Records for processing =
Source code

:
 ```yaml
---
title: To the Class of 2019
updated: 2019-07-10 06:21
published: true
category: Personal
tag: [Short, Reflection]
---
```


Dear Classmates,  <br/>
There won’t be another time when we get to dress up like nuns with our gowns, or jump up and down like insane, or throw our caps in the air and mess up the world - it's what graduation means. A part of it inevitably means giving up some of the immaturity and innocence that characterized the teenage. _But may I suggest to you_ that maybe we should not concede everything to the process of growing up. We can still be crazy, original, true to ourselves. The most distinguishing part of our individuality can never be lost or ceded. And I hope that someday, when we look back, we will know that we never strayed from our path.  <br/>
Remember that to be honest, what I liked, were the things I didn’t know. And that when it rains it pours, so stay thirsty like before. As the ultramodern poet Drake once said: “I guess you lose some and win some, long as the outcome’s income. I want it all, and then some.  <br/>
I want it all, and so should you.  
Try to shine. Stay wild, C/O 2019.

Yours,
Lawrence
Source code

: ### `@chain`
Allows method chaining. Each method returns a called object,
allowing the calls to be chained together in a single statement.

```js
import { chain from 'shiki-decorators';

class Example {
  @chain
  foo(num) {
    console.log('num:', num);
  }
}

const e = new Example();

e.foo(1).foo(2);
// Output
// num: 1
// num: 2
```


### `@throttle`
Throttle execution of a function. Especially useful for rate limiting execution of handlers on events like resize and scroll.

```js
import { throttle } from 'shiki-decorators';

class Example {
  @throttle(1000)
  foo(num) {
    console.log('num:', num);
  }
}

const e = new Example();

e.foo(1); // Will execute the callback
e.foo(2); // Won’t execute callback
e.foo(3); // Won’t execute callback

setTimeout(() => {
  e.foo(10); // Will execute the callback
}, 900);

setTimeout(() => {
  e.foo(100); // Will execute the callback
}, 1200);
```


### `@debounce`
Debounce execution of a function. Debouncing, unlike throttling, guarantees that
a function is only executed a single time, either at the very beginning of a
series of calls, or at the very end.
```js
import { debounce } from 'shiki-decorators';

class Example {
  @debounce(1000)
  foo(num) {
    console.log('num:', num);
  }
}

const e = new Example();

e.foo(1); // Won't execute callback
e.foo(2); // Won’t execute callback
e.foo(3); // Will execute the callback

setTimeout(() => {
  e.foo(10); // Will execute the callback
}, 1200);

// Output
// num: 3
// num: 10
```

What you will do =
Look through the data above for the word "import". Report each line where it occurs.

Solution for this task =
import { chain from 'shiki-decorators';
import { throttle } from 'shiki-decorators';
import { debounce } from 'shiki-decorators';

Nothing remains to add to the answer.